From that other thread I linked to at the other American forum, I see that you have lots of knowledge about financial equations in general. Do you work in a financial job? If money is tight and you were working full time at your online enterprise until now, perhaps you should apply to jobs that require Excel and analysis skills. (That is, if you're in need of a job.)

The money you earn in such a job will most likely exceed what you can earn by selling this library, especially when you approach your sale with desperation.

As someone who used to interview applicants for math/software jobs, I can tell you that it would be very impressive on your resume to highlight (in a brief summary) this library you developed. It will show employers that you really know your stuff and when they ask you about it and see your level of Excel knowledge, they will be even more impressed.

You seem to program in C, which is great, because it means in fact you could apply to any programming job. If you have the ability to work in Canada, I know of two places in Toronto that are specifically interested in C programmers and will be impressed that you created your own library. Send me a Private Message and I'll refer you to their web sites if you want to apply with them. One of them is a company I used to work for, and they love people like you.

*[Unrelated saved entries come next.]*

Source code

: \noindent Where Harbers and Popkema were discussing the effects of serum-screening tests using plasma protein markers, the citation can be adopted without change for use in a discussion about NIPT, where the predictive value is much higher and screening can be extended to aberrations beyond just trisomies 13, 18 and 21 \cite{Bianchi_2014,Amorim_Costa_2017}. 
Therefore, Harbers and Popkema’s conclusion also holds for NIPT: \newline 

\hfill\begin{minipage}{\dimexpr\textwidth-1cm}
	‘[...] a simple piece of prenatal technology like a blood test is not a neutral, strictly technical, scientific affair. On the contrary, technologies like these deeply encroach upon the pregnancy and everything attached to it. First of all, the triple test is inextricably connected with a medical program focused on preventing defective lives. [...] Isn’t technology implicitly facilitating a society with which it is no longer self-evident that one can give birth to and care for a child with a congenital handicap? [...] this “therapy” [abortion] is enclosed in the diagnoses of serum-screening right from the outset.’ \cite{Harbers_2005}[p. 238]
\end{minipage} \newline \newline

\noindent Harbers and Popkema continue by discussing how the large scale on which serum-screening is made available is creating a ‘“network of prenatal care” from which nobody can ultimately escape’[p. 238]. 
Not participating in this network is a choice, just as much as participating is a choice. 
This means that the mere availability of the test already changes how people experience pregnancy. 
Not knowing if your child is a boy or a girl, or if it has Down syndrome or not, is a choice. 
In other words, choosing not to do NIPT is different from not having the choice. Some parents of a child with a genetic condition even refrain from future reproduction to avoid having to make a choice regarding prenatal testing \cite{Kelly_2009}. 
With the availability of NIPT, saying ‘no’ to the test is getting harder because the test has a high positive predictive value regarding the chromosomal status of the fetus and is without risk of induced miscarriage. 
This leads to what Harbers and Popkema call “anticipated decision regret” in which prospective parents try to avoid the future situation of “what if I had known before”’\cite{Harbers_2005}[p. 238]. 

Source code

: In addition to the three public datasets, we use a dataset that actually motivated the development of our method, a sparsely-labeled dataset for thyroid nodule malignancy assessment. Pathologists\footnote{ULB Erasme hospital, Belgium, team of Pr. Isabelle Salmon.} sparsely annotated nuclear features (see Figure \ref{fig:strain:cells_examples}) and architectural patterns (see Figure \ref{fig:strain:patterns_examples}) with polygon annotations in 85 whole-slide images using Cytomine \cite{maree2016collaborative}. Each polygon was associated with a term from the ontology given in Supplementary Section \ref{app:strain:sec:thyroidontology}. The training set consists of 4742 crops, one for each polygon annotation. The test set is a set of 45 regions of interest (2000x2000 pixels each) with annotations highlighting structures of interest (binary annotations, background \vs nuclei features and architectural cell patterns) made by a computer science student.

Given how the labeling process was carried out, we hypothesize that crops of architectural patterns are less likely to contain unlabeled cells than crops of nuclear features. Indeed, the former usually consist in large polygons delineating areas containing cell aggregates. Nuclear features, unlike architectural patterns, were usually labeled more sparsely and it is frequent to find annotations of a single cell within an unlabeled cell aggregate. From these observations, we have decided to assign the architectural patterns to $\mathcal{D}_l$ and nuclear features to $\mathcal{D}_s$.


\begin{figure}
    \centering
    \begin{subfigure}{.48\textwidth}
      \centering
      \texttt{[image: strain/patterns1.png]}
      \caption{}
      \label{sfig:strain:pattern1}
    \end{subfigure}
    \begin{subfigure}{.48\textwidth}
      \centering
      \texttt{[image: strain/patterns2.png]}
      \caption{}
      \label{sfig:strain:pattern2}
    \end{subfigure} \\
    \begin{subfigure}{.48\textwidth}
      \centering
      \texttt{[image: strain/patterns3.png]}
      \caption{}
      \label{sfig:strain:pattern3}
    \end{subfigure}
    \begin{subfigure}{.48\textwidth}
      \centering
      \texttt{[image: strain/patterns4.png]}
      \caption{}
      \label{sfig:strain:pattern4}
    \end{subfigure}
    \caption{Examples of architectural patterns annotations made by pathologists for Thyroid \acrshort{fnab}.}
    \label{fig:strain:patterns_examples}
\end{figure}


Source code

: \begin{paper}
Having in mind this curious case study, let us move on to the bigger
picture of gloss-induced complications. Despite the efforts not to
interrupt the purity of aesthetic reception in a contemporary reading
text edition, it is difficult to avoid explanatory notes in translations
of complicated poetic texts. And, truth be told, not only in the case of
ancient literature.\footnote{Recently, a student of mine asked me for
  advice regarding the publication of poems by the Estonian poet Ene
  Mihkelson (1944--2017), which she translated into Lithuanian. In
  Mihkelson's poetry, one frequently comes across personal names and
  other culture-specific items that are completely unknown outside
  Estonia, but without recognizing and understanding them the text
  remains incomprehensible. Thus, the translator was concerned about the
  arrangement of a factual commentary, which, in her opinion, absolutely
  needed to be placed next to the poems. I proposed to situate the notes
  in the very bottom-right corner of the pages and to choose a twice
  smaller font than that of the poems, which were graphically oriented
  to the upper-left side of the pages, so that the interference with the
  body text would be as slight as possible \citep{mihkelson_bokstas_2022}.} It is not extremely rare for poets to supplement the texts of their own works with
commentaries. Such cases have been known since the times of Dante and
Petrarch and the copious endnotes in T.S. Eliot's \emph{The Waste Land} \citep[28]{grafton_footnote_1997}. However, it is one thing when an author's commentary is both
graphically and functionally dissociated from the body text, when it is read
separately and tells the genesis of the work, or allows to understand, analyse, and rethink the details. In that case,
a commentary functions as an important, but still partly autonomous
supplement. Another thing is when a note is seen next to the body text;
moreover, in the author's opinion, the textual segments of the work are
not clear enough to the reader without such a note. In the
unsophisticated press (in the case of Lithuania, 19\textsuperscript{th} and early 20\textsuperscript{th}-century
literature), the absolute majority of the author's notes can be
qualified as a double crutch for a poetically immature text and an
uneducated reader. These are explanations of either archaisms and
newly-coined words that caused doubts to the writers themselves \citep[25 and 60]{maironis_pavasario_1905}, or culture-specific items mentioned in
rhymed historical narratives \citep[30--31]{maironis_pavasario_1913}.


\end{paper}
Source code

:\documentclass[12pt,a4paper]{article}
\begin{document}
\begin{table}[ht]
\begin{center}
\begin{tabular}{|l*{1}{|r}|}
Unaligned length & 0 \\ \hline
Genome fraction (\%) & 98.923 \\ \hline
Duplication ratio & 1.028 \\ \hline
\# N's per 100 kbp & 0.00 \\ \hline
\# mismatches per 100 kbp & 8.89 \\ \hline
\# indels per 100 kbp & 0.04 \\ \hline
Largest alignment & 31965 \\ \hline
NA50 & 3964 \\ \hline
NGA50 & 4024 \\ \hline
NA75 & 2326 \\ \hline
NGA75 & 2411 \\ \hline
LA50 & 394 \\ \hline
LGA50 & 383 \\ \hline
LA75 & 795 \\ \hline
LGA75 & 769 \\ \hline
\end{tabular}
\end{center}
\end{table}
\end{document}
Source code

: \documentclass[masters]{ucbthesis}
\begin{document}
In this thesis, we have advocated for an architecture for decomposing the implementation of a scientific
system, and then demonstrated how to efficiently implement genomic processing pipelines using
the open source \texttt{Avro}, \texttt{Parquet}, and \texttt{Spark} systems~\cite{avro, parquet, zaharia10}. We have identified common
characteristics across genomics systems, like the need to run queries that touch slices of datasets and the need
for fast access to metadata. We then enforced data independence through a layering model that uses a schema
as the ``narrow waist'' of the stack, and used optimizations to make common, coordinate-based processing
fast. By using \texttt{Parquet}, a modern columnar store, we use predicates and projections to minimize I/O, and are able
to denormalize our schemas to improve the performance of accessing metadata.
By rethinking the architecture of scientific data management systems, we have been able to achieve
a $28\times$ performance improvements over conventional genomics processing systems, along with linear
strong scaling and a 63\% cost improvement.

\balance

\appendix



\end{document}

In other words if money is tight, don't count on selling tadXL to save the day... apply to a financial or engineering job that needs your skills, and highlight your product as a demonstration of how well you know this material.


----------



## FinancialEngineer (May 28, 2013)

@james4beach

OK.


----------



## FinancialEngineer (May 28, 2013)

james4beach said:


> The product web page pointed to by your Google+ page is empty. There is no content on it; looks like a parked domain. Where is the information about your product, the demo, the documentation, the downloads? If someone wants to try it out, how do they do that?
> 
> For anyone reading this thread, you may want to see this existing thread on another forum where he posts more information on the Excel functions of his library
> http://www.excelforum.com/the-water...need-help-in-selling-copyrights-of-tadxl.html


EDIT

It seems that EF has killed the thread that you pointed to in your post

When I initially developed it was only 16 functions that I sold of $9. Used to get 6 customers per day

Then the library expanded to tadXL v1.0 with 43 functions and sold for $39 used to get 10 to 15 customers a week

Then someone from US Government contacted me asking if my investment functions allowed for mid-year discounting

I had never heard of mid-year discounting so I put him on hold and went looking

I showed him a quickly amended version but then asked him to wait as I collected some new ideas from people who posted on ExcelForum

It took me Jan 2013 to the End of Mar 2013 to come up with tadXL 2.0 (the current version) that did miracles as it transformed the way financial analysis is done with a lot of new options

As for demos I used to have one for tadXL v 1.0 never created one for tadXL v2.0

But since you ask and now that I have some time I can create a demo and attach those to the post of this thread

It will probably take two to three days as I would have to amend the code

thank you for your input

much appreciated


----------



## james4beach (Nov 15, 2012)

I'm not trying to get you to do unnecessary work, I'm just saying your web page for your product is empty! If you expect anyone to buy it you at least have to show them exactly what it is, and probably a demo.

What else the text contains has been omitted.